THERE is growing concern any benefit the Australian wine industry gained from United Kingdom free-trade agreement will be eradicated when the UK introduces a tax hike on alcoholic products.
The proposal, which taxes beverages based on their alcohol content, will hit Aussie wine growers harder than those from other nations, because Australia's climate causes wine and grapes to ripen at naturally higher sugar, and therefore alcohol, levels.
Analysis from the Australian wine sector shows the tariff reduction would provide a benefit of about $43 million, however the new tax would cost the industry $160 million.
Senate estimates revealed Department of Foreign Affairs staff knew about the tax "a month or two" before the FTA negotiations concluded.

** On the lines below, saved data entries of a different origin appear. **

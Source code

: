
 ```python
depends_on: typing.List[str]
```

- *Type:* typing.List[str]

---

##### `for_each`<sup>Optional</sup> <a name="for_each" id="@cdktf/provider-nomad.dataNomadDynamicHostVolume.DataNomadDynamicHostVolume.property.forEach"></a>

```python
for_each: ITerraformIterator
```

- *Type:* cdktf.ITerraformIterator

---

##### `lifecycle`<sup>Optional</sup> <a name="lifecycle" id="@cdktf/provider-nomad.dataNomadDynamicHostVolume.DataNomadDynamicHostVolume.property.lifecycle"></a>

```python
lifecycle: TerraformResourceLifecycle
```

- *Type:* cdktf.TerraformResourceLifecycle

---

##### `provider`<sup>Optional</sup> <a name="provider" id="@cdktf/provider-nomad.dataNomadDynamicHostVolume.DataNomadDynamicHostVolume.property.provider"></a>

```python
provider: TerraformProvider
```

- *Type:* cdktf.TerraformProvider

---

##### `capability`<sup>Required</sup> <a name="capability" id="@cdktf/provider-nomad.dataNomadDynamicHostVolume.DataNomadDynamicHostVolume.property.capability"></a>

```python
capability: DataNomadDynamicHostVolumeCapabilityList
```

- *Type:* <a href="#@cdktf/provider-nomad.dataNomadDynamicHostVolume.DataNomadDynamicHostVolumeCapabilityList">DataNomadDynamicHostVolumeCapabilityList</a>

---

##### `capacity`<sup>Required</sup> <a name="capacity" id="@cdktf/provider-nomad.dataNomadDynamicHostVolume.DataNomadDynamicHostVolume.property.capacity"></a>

Labor Senator Tim Ayers said it appeared as though the UK was "giving with one hand and taking with the other", and grilled department staff about why nothing was done about the tax during the FTA negotiations.
"[The tax] potentially wipes out the benefit for that sector.... the situation for the [wine] industry is worse than when you started," Senator Ayers said.

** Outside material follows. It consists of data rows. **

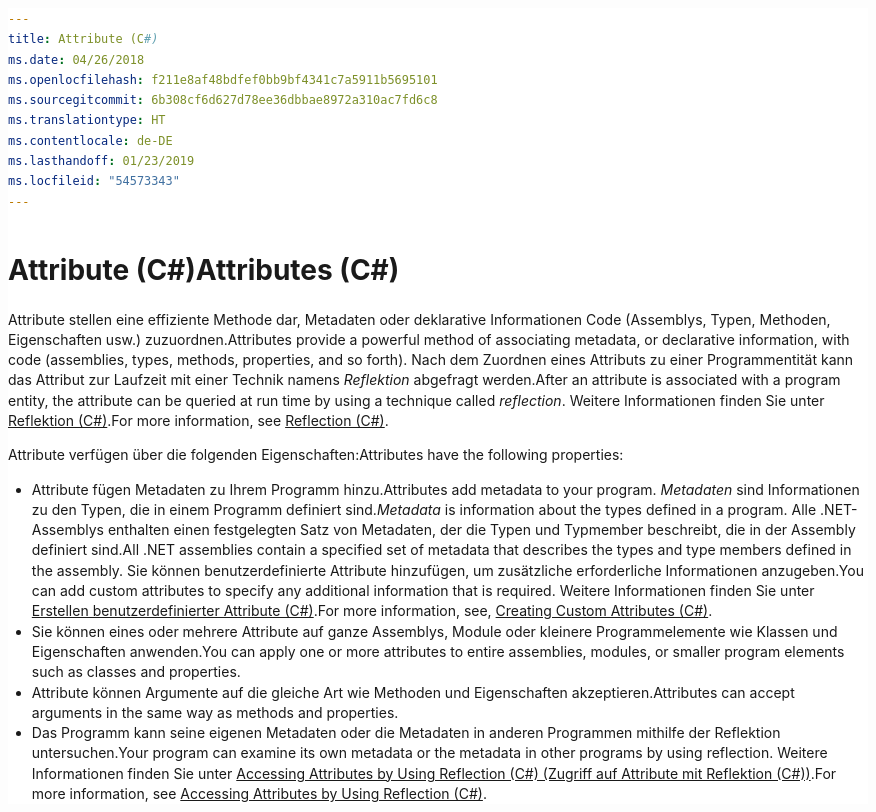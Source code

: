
 ```yaml
---
title: Attribute (C#)
ms.date: 04/26/2018
ms.openlocfilehash: f211e8af48bdfef0bb9bf4341c7a5911b5695101
ms.sourcegitcommit: 6b308cf6d627d78ee36dbbae8972a310ac7fd6c8
ms.translationtype: HT
ms.contentlocale: de-DE
ms.lasthandoff: 01/23/2019
ms.locfileid: "54573343"
---
```

# <a name="attributes-c"></a><span data-ttu-id="015d4-102">Attribute (C#)</span><span class="sxs-lookup"><span data-stu-id="015d4-102">Attributes (C#)</span></span>

<span data-ttu-id="015d4-103">Attribute stellen eine effiziente Methode dar, Metadaten oder deklarative Informationen Code (Assemblys, Typen, Methoden, Eigenschaften usw.) zuzuordnen.</span><span class="sxs-lookup"><span data-stu-id="015d4-103">Attributes provide a powerful method of associating metadata, or declarative information, with code (assemblies, types, methods, properties, and so forth).</span></span> <span data-ttu-id="015d4-104">Nach dem Zuordnen eines Attributs zu einer Programmentität kann das Attribut zur Laufzeit mit einer Technik namens *Reflektion* abgefragt werden.</span><span class="sxs-lookup"><span data-stu-id="015d4-104">After an attribute is associated with a program entity, the attribute can be queried at run time by using a technique called *reflection*.</span></span> <span data-ttu-id="015d4-105">Weitere Informationen finden Sie unter [Reflektion (C#)](../reflection.md).</span><span class="sxs-lookup"><span data-stu-id="015d4-105">For more information, see [Reflection (C#)](../reflection.md).</span></span>

<span data-ttu-id="015d4-106">Attribute verfügen über die folgenden Eigenschaften:</span><span class="sxs-lookup"><span data-stu-id="015d4-106">Attributes have the following properties:</span></span>

- <span data-ttu-id="015d4-107">Attribute fügen Metadaten zu Ihrem Programm hinzu.</span><span class="sxs-lookup"><span data-stu-id="015d4-107">Attributes add metadata to your program.</span></span> <span data-ttu-id="015d4-108">*Metadaten* sind Informationen zu den Typen, die in einem Programm definiert sind.</span><span class="sxs-lookup"><span data-stu-id="015d4-108">*Metadata* is information about the types defined in a program.</span></span> <span data-ttu-id="015d4-109">Alle .NET-Assemblys enthalten einen festgelegten Satz von Metadaten, der die Typen und Typmember beschreibt, die in der Assembly definiert sind.</span><span class="sxs-lookup"><span data-stu-id="015d4-109">All .NET assemblies contain a specified set of metadata that describes the types and type members defined in the assembly.</span></span> <span data-ttu-id="015d4-110">Sie können benutzerdefinierte Attribute hinzufügen, um zusätzliche erforderliche Informationen anzugeben.</span><span class="sxs-lookup"><span data-stu-id="015d4-110">You can add custom attributes to specify any additional information that is required.</span></span> <span data-ttu-id="015d4-111">Weitere Informationen finden Sie unter [Erstellen benutzerdefinierter Attribute (C#)](creating-custom-attributes.md).</span><span class="sxs-lookup"><span data-stu-id="015d4-111">For more information, see, [Creating Custom Attributes (C#)](creating-custom-attributes.md).</span></span>
- <span data-ttu-id="015d4-112">Sie können eines oder mehrere Attribute auf ganze Assemblys, Module oder kleinere Programmelemente wie Klassen und Eigenschaften anwenden.</span><span class="sxs-lookup"><span data-stu-id="015d4-112">You can apply one or more attributes to entire assemblies, modules, or smaller program elements such as classes and properties.</span></span>
- <span data-ttu-id="015d4-113">Attribute können Argumente auf die gleiche Art wie Methoden und Eigenschaften akzeptieren.</span><span class="sxs-lookup"><span data-stu-id="015d4-113">Attributes can accept arguments in the same way as methods and properties.</span></span>
- <span data-ttu-id="015d4-114">Das Programm kann seine eigenen Metadaten oder die Metadaten in anderen Programmen mithilfe der Reflektion untersuchen.</span><span class="sxs-lookup"><span data-stu-id="015d4-114">Your program can examine its own metadata or the metadata in other programs by using reflection.</span></span> <span data-ttu-id="015d4-115">Weitere Informationen finden Sie unter [Accessing Attributes by Using Reflection (C#) (Zugriff auf Attribute mit Reflektion (C#))](accessing-attributes-by-using-reflection.md).</span><span class="sxs-lookup"><span data-stu-id="015d4-115">For more information, see [Accessing Attributes by Using Reflection (C#)](accessing-attributes-by-using-reflection.md).</span></span>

However, DFAT officials said taxes did not fall within the boundaries of an FTA negotiation.
Wine Australia has made a submission to UK government during the tax public consultation process, and DFAT officials said Trade Minister Dan Tehan wrote to his UK counterpart to raise the concerns of the wine industry.
"I'm hoping we may have expressed considerable displeasure rather than just concern, in whatever the jargon of diplomatic world is, to let it be known 'we are not amused', to use the English expression," Liberal Senator and estimates committee chair Eric Abetz said.
Labor called on Mr Tehan to to use whatever bargaining power Australia had with the UK to save wine producers from the incoming tax burden.
But Australian Grape & Wine chief executive Tony Battaglene said it was disingenuous to suggest the Trade Minister or DFAT officials could have any influence over foreign domestic policies such as tax.
"Australia wouldn't change our taxes for the UK if they asked," Mr Battaglene said.
"The FTA is good, let's not confuse that. It does give us a level playing field with Europe [into UK] and an advantage over other exporters."
"The tax proposal is separate - it's bad and really concerning. We've been aware of it since September when announced in the UK budget. We know it will have an impact, but we don't know what impact it will have on demand - it could reduce demand for wine, and increase demand for beer."
Under the new proposal, the tax on alcohol beverages will increase with every 0.5pc increase in alcohol content, starting at 8.5pc and ending at 22.5pc. Mr Battaglene said 11.5pc was the "break even point", and everything above that would fall under a higher tax.
The average alcohol content of Australian wine exported to the UK is about 13pc.
Mr Battaglene said the 0.5pc increments would be extremely difficult to administer, as wine's alcohol content could change between vintages due to the weather.
"We've proposed to raise that half-a-percent increment to increments of one per cent or higher," Mr Battaglene said.
"The UK Department of Treasury has asked us for more information on the increments, so there is a strong possibility they're taking a closer look and we may have a small win on that."
It was also revealed in the estimates hearing that Mr Tehan was considering rushing the UK FTA through without the regular parliamentary scrutiny.
Labor trade spokesperson Madeleine King called on the Trade Minister to rule out rushing the FTA sign-off, to ensure it was comprehensively scrutinised.
"Despite longstanding practice of the Joint Standing Committee on Treaties considering new treaties for more than 20 joint sitting days, Dan Tehan is considering rushing the agreement through the Parliament in the two joint sitting days before the election," Ms King said.
"Noting that the UK ratification process will also take months to conclude, there is no justification for this rush other than for cheap, superficial, political point-scoring."